A while ago I needed some functionality regarding database access in one of my spare time projects and I decided to use a library from NPM. Typed
npm install and the hell was breaking loose … 186 direct dependencies and nearly 200K of files were flooding my harddrive!
The mental basis of IT is lazyness, which means that we produce software to make our and others life easier. This also applies to the building process. Don’t reinvent the wheel, but reuse the work of other developers. But … we have to recognize the limits and prevent to fall into the dependency hell.
To get a better overview over dependencies, regarding NPM and other repositories, some Google engineers have published a project called Open Source Insights a couple of days ago.

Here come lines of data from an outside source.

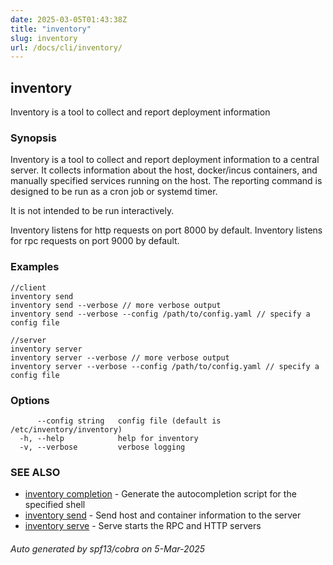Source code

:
 ```yaml
---
date: 2025-03-05T01:43:38Z
title: "inventory"
slug: inventory
url: /docs/cli/inventory/
---
```

## inventory

Inventory is a tool to collect and report deployment information

### Synopsis

Inventory is a tool to collect and report deployment information
to a central server. It collects information about the host,
docker/incus containers, and manually specified services running on the host.
The reporting command is designed to be run as a cron job or systemd timer.

It is not intended to be run interactively.



Inventory listens for http requests on port 8000 by default.
Inventory listens for rpc requests on port 9000 by default.
  

### Examples

```
//client
inventory send
inventory send --verbose // more verbose output
inventory send --verbose --config /path/to/config.yaml // specify a config file

//server
inventory server
inventory server --verbose // more verbose output
inventory server --verbose --config /path/to/config.yaml // specify a config file
```

### Options

```
      --config string   config file (default is /etc/inventory/inventory)
  -h, --help            help for inventory
  -v, --verbose         verbose logging
```

### SEE ALSO

* [inventory completion](/docs/cli/inventory_completion/)	 - Generate the autocompletion script for the specified shell
* [inventory send](/docs/cli/inventory_send/)	 - Send host and container information to the server
* [inventory serve](/docs/cli/inventory_serve/)	 - Serve starts the RPC and HTTP servers

###### Auto generated by spf13/cobra on 5-Mar-2025

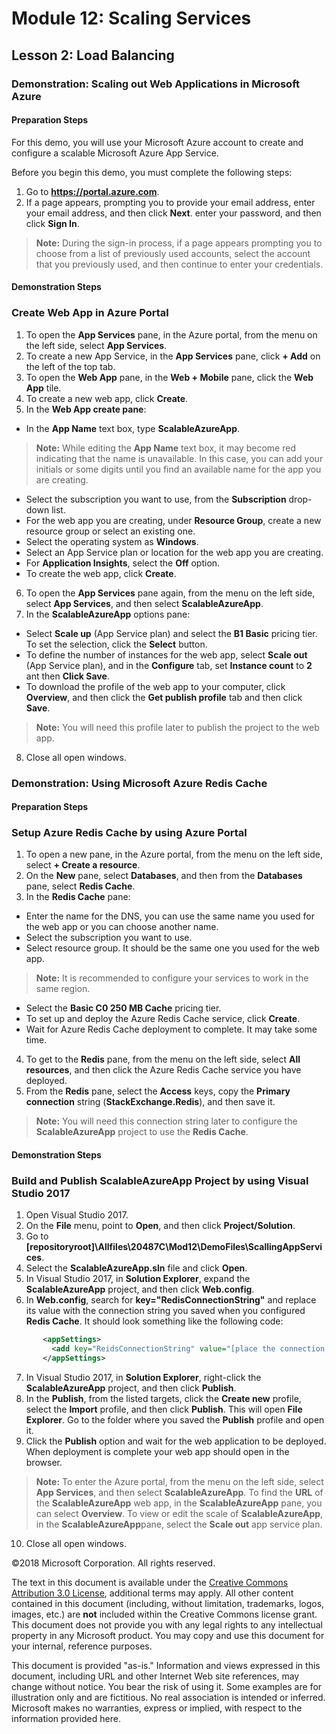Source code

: # Module 12: Scaling Services

## Lesson 2: Load Balancing

### Demonstration: Scaling out Web Applications in Microsoft Azure

#### Preparation Steps

For this demo, you will use your Microsoft Azure account to create and configure a scalable Microsoft Azure App Service.

Before you begin this demo, you must complete the following steps:
 1. Go to **https://portal.azure.com**.
 2. If a page appears, prompting you to provide your email address, enter your email address, and then click **Next**. enter your password, and then click **Sign In**.

   >**Note:** During the sign-in process, if a page appears prompting you to choose from a list of previously used accounts, select the account that you previously used, and then continue to enter your credentials.
 
#### Demonstration Steps

### Create **Web App** in **Azure Portal**

 1. To open the **App Services** pane, in the Azure portal, from the menu on the left side, select **App Services**.
 2. To create a new App Service, in the **App Services** pane, click **+ Add** on the left of the top tab.
 3. To open the **Web App** pane, in the **Web + Mobile** pane, click the **Web App** tile. 
 4. To create a new web app, click **Create**.  
 5. In the **Web App create pane**:
   - In the **App Name** text box, type **ScalableAzureApp**.
  > **Note:** While editing the **App Name** text box, it may become red indicating that the name is unavailable. In this case, you can add your initials or some digits until you find an available name for the app you are creating.
  - Select the subscription you want to use, from the **Subscription** drop-down list.
  - For the web app you are creating, under **Resource Group**, create a new resource group or select an existing one.
  - Select the operating system as **Windows**.
  - Select an App Service plan or location for the web app you are creating.
  - For **Application Insights**, select the **Off** option.
  - To create the web app, click **Create**.
 6. To open the **App Services** pane again, from the menu on the left side, select **App Services**, and then select **ScalableAzureApp**.
 7. In the **ScalableAzureApp** options pane:
  - Select **Scale up** (App Service plan) and select the **B1 Basic** pricing tier. To set the selection, click the **Select** button.
  - To define the number of instances for the web app, select **Scale out** (App Service plan), and in the **Configure** tab, set  **Instance count** to **2** ant then **Click Save**.  
  - To download the profile of the web app to your computer, click **Overview**, and then click the **Get publish profile** tab and then click **Save**.
  > **Note:** You will need this profile later to publish the project to the web app.
8. Close all open windows.

### Demonstration: Using Microsoft Azure Redis Cache

#### Preparation Steps

### Setup  **Azure Redis Cache** by using **Azure Portal**

 1. To open a new pane, in the Azure portal, from the menu on the left side, select **+ Create a resource**.
 2. On the **New** pane, select **Databases**, and then from the **Databases** pane, select **Redis Cache**.
 3. In the **Redis Cache** pane:
  - Enter the name for the DNS, you can use the same name you used for the web app or you can choose another name.
  - Select the subscription you want to use.
  - Select resource group. It should be the same one you used for the web app.
 > **Note:** It is recommended to configure your services to work in the same region.
  - Select the **Basic C0 250 MB Cache** pricing tier.
  - To set up and deploy the Azure Redis Cache service, click **Create**.
  - Wait for Azure Redis Cache deployment to complete. It may take some time.
 4. To get to the **Redis** pane, from the menu on the left side, select **All resources**, and then click the Azure Redis Cache service you have deployed. 
 5. From the **Redis** pane, select the **Access** keys,  copy the **Primary connection** string (**StackExchange.Redis**), and then save it.
 > **Note:** You will need this connection string later to configure the **ScalableAzureApp** project to use the **Redis Cache**. 


#### Demonstration Steps

### Build and Publish  **ScalableAzureApp Project** by using **Visual Studio 2017**

 1. Open Visual Studio 2017.
 2. On the **File** menu, point to **Open**, and then click **Project/Solution**.
 3. Go to **[repositoryroot]\Allfiles\20487C\Mod12\DemoFiles\ScallingAppServices**.
 4. Select the **ScalableAzureApp.sln** file and click **Open**.
 5. In Visual Studio 2017, in **Solution Explorer**, expand the **ScalableAzureApp** project, and then click **Web.config**.
 6. In **Web.config**, search for **key="RedisConnectionString"** and replace its value with the connection string you saved when you configured **Redis Cache**. It should look something like the following code: 

```xml
       <appSettings>
         <add key="ReidsConnectionString" value="[place the connection string here]" />
       </appSettings>
```

 7. In Visual Studio 2017, in **Solution Explorer**, right-click the **ScalableAzureApp** project, and then click **Publish**.
 8. In the **Publish**, from the listed targets, click the **Create new** profile, select the **Import** profile, and then click **Publish**. This will open **File Explorer**. Go to the folder where you saved the **Publish** profile and open it.
 9. Click the **Publish** option and wait for the web application to be deployed. When deployment is complete your web app should open in the browser.
 > **Note:** To enter the Azure portal, from the menu on the left side, select **App Services**, and then select **ScalableAzureApp**. To find the **URL** of the **ScalableAzureApp** web app, in the **ScalableAzureApp** pane, you can select **Overview**. To view or edit the scale of **ScalableAzureApp**, in the **ScalableAzureApp**pane, select the **Scale out** app service plan.   
10. Close all open windows.
 
 ©2018 Microsoft Corporation. All rights reserved.

The text in this document is available under the  [Creative Commons Attribution 3.0 License](https://creativecommons.org/licenses/by/3.0/legalcode), additional terms may apply. All other content contained in this document (including, without limitation, trademarks, logos, images, etc.) are  **not**  included within the Creative Commons license grant. This document does not provide you with any legal rights to any intellectual property in any Microsoft product. You may copy and use this document for your internal, reference purposes.

This document is provided &quot;as-is.&quot; Information and views expressed in this document, including URL and other Internet Web site references, may change without notice. You bear the risk of using it. Some examples are for illustration only and are fictitious. No real association is intended or inferred. Microsoft makes no warranties, express or implied, with respect to the information provided here.
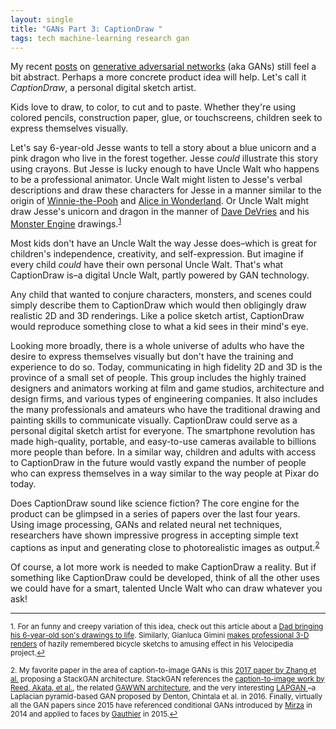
 ```yaml
---
layout: single
title: "GANs Part 3: CaptionDraw "
tags: tech machine-learning research gan
---
```


My recent [posts](/blog/2018/GANs-part-2-counterfeit-money/) on [generative adversarial networks](/blog/2018/generative-adversarial-networks/) (aka GANs) still feel a bit abstract. Perhaps a more concrete product idea will help. Let's call it *CaptionDraw*, a personal digital sketch artist.

Kids love to draw, to color, to cut and to paste. Whether they're using colored pencils, construction paper, glue, or touchscreens,  children seek to express themselves visually. 

Let's say 6-year-old Jesse wants to tell a story about a blue unicorn and a pink dragon who live in the forest together. Jesse *could* illustrate this story using crayons. But Jesse is lucky enough to have Uncle Walt who happens to be a professional animator. Uncle Walt might listen to Jesse's verbal descriptions and draw these characters for Jesse in a manner similar to the origin of [Winnie-the-Pooh](https://en.wikipedia.org/wiki/Winnie-the-Pooh#Origin) and [Alice in Wonderland](https://en.wikipedia.org/wiki/Alice%27s_Adventures_in_Wonderland#Background).  Or Uncle Walt might draw Jesse's unicorn and dragon in the manner of  [Dave DeVries](https://goodmenproject.com/arts/the-monster-engine-an-interview-with-dave-devries/) and his [Monster Engine](https://www.themonsterengine.com/about) drawings.<sup><a href="#fn1" id="ref1">1</a></sup>

Most kids don't have an Uncle Walt the way Jesse does–which is great for children's independence, creativity, and self-expression. But imagine if every child *could* have their own personal Uncle Walt. That's what CaptionDraw is–a digital Uncle Walt, partly powered by GAN technology. 

Any child that wanted to conjure characters, monsters, and scenes could simply describe them to CaptionDraw which would then obligingly draw realistic 2D and 3D renderings. Like a police sketch artist, CaptionDraw would reproduce something close to what a kid sees in their mind's eye. 

Looking more broadly, there is a whole universe of adults who have the desire to express themselves visually but don't have the training and experience to do so. Today, communicating in high fidelity 2D and 3D is the province of a small set of people. This group includes the highly trained designers and animators working at film and game studios, architecture and design firms, and various types of engineering companies. It also includes the many professionals and amateurs who have the traditional drawing and painting skills to communicate visually. CaptionDraw could serve as a personal digital sketch artist for everyone. The smartphone revolution has made high-quality, portable, and easy-to-use cameras available to billions more people than before. In a similar way, children and adults with access to CaptionDraw in the future would vastly expand the number of people who can express themselves in a way similar to the way people at Pixar do today. 

Does CaptionDraw sound like science fiction? The core engine for the product can be glimpsed in a series of papers over the last four years. Using image processing, GANs and related neural net techniques, researchers have shown impressive progress in accepting simple text captions as input and generating close to photorealistic images as output.<sup><a href="#fn2" id="ref2">2</a></sup> 

Of course, a lot more work is needed to make CaptionDraw a reality.  But if something like CaptionDraw could be developed, think of all the other uses we could have for a smart, talented Uncle Walt who can draw whatever you ask!


---
<sup id="fn1">1. For an funny and creepy variation of this idea, check out this article about a [Dad bringing his 6-year-old son's drawings to life](https://www.boredpanda.com/kid-drawings-things-i-have-drawn-dom/). Similarly, Gianluca Gimini [makes professional 3-D renders](https://www.dezeen.com/2016/06/19/velocipedia-project-hopeless-bicycle-drawings-life-digital-renders-gianluca-gimini/) of hazily remembered bicycle sketchs to amusing effect in his Velocipedia project.<a href="#ref1" title="Return to text.">↩</a></sup>

<sup id="fn2">2. My favorite paper in the area of caption-to-image GANs is this [2017 paper by Zhang et al.](https://arxiv.org/abs/1612.03242) proposing a StackGAN architecture. StackGAN references the [caption-to-image work by Reed, Akata, et al.](https://arxiv.org/abs/1605.05396), the related [GAWWN architecture](https://arxiv.org/abs/1610.02454), and the very interesting [LAPGAN ](https://arxiv.org/abs/1506.05751)–a Laplacian pyramid-based GAN proposed by Denton, Chintala et al. in 2016. Finally, virtually all the GAN papers since 2015 have referenced conditional GANs introduced by [Mirza](https://arxiv.org/abs/1411.1784) in 2014 and applied to faces by [Gauthier](https://pdfs.semanticscholar.org/42f6/f5454dda99d8989f9814989efd50fe807ee8.pdf) in 2015.<a href="#ref2" title="Return to text.">↩</a></sup>
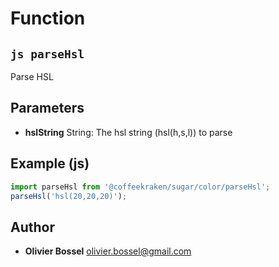 
# Function


## ```js parseHsl ```


Parse HSL

## Parameters

- **hslString**  String: The hsl string (hsl(h,s,l)) to parse



## Example (js)

```js
import parseHsl from '@coffeekraken/sugar/color/parseHsl';
parseHsl('hsl(20,20,20)');
```


## Author
- **Olivier Bossel** <a href="mailto:olivier.bossel@gmail.com">olivier.bossel@gmail.com</a>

If you look at a library on NPM, you immediately see the direct dependencies, but that could just be the tip of the iceberg. Insights shows you the big picture in form of an interactive graph or a complete list with many additional information of the complete dependency chain.
As Google says:
Your software and your users rely not only on the code you write, but also on the code your code depends on, the code that code depends on, and so on. An accurate view of the complete dependency graph is critical to understanding the state of your project.
Next time, before you type
npm install ... take a quick look at the Insights page of the library, because it won’t give you an overview over the dependecies only, but also some security advisories to let you decide if it is a good idea to use it.
Very valueable for the authors of exisiting NPM projects also, because it shows the consequences of dependency decisions very clearly and gives hints to make the own library less sensitive to vulnerabilities.
Let us hope, that Google removes the describing adjective experimental from the project some day and adds more and more functionality to it (like a working responsiveness ;) in order to establish Open Source Insights as a main source of information about reusable Open Source software.